Statistical analysis

  Statistical Product and Service Solutions (SPSS) version 21 for windows (Armonk, NY: IBM) corp software was used to analyse the data. Statistical analysis was done by using tools of descriptive statistics such as Mean and SD for representing quantitative data. Student t test/Unpaired ‘t’ test was used to compare between means of two phases independent of each other (between experimental phase and control phase at each interval) in relation to mean plaque index, gingival index, OHIS-score. Paired ‘t’ test was used to compare mean plaque index, gingival index, OHI-S scores in each phase before and after the study period.

Results

Plaque and gingival index

  On interphase comparison, at baseline, it was found that experimental phase had higher Gingival and Plaque index score as compared to control phase but the difference was not of statistical significance (p > 0.05). At 14th day, it was found that experimental phase had higher Gingival index and Plaque index score as compared to control phase but the difference was not of statistical significance (p > 0.05). Change of mean GI and PI scores was more in experimental phase as compared to control phase and the difference was of statistical significance (p < 0.05) (Table 1 and 2).
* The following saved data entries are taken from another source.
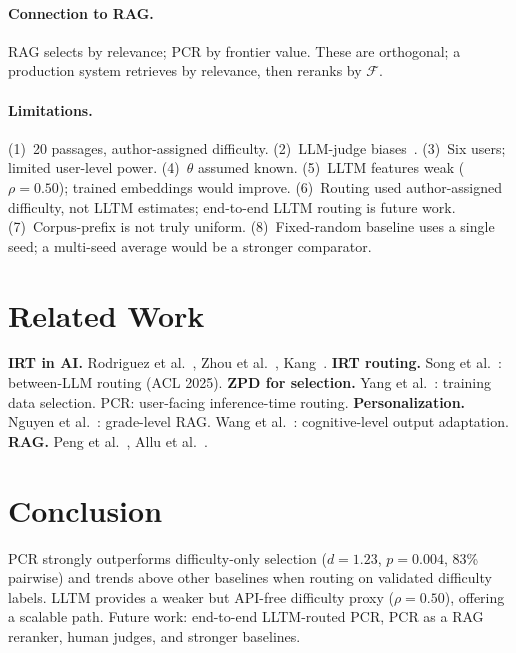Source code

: \documentclass[11pt]{article}
\begin{document}
\paragraph{Connection to RAG.}
RAG selects by relevance; PCR by frontier value.
These are orthogonal; a production system retrieves by relevance, then reranks by $\mathcal{F}$.

\paragraph{Limitations.}
(1)~20 passages, author-assigned difficulty.
(2)~LLM-judge biases~\citep{zheng2023judging}.
(3)~Six users; limited user-level power.
(4)~$\theta$ assumed known.
(5)~LLTM features weak ($\rho = 0.50$); trained embeddings would improve.
(6)~Routing used author-assigned difficulty, not LLTM estimates; end-to-end LLTM routing is future work.
(7)~Corpus-prefix is not truly uniform.
(8)~Fixed-random baseline uses a single seed; a multi-seed average would be a stronger comparator.

\section{Related Work}

\textbf{IRT in AI.}
Rodriguez et al.~\citep{rodriguez2021evaluation}, Zhou et al.~\citep{zhou2026psnirt}, Kang~\citep{kang2026efsl}.
\textbf{IRT routing.}
Song et al.~\citep{song2025irtrouter}: between-LLM routing (ACL 2025).
\textbf{ZPD for selection.}
Yang et al.~\citep{yang2026zpd}: training data selection.
PCR: user-facing inference-time routing.
\textbf{Personalization.}
Nguyen et al.~\citep{nguyen2026pragedu}: grade-level RAG.
Wang et al.~\citep{wang2025claf}: cognitive-level output adaptation.
\textbf{RAG.}
Peng et al.~\citep{peng2026adagres}, Allu et al.~\citep{allu2026wrac}.

\section{Conclusion}

PCR strongly outperforms difficulty-only selection ($d = 1.23$, $p = 0.004$, 83\% pairwise) and trends above other baselines when routing on validated difficulty labels.
LLTM provides a weaker but API-free difficulty proxy ($\rho = 0.50$), offering a scalable path.
Future work: end-to-end LLTM-routed PCR, PCR as a RAG reranker, human judges, and stronger baselines.
\end{document}
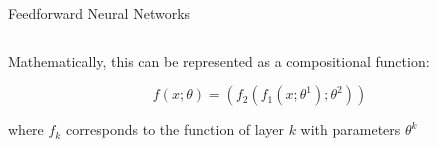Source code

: \begin{frame}[t]{Feedforward Neural Networks}
\begin{columns}
\begin{column}{0.6\textwidth}
{    \begin{blackbox}
        Mathematically, this can be represented as a compositional function:

        \[
        f(x; \theta) = (f_2(f_1(x; \theta^1); \theta^2))
        \]

        where $f_k$ corresponds to the function of layer $k$ with parameters $\theta^k$ 
    \end{blackbox}
    }
    \end{column}
\end{columns}
    
\end{frame}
On intraphase comparison, there was a highly statistically significant decrease in plaque and gingival index scores in both the experimental and control phase from baseline to 14 days (p < 0.001) (Table 3 and 4).

GI score

Baseline mean (SD)

14th day mean (SD)

Change in GI score (Baseline to 14th day)

Experimental phase

1.85 (0.49)

1.16 (0.36)

0.68 (0.20)

Control phase

1.66 (0.41)

1.07 (0.35)

0.58 (0.16)

Unpaired ‘t’ test value

t = 1.616

t = 0.979

t = 2.069

P value

p = 0.112

p = 0.332

p = 0.043*

Table 1: Interphase comparison of mean gingival index.

PI score

Baseline mean (SD)

14th day mean (SD)

Change in PI score (Baseline to 14th day)

Experimental phase

1.99 (0.46)

1.22 (0.36)

0.76 (0.17)

Control phase

1.77 (0.36)

1.12 (0.33)

0.65 (0.17)

Unpaired ‘t’ test value

t = 1.938

t = 1.057

t = 2.630

P value

p = 0.057

p = 0.295

p = 0.011*

Table 2: Interphase comparison of mean plaque index score.

GI score

Baseline mean (SD)

14th day mean (SD)

Paired ‘t’ test value

P value

Experimental phase

1.85 (0.49)

1.16 (0.36)

t = 6.106

P < 0.001**

Control phase

1.66 (0.41)

1.07 (0.35)

t = 5.899

P < 0.001**

Table 3: Intraphase comparison of mean gingival index score.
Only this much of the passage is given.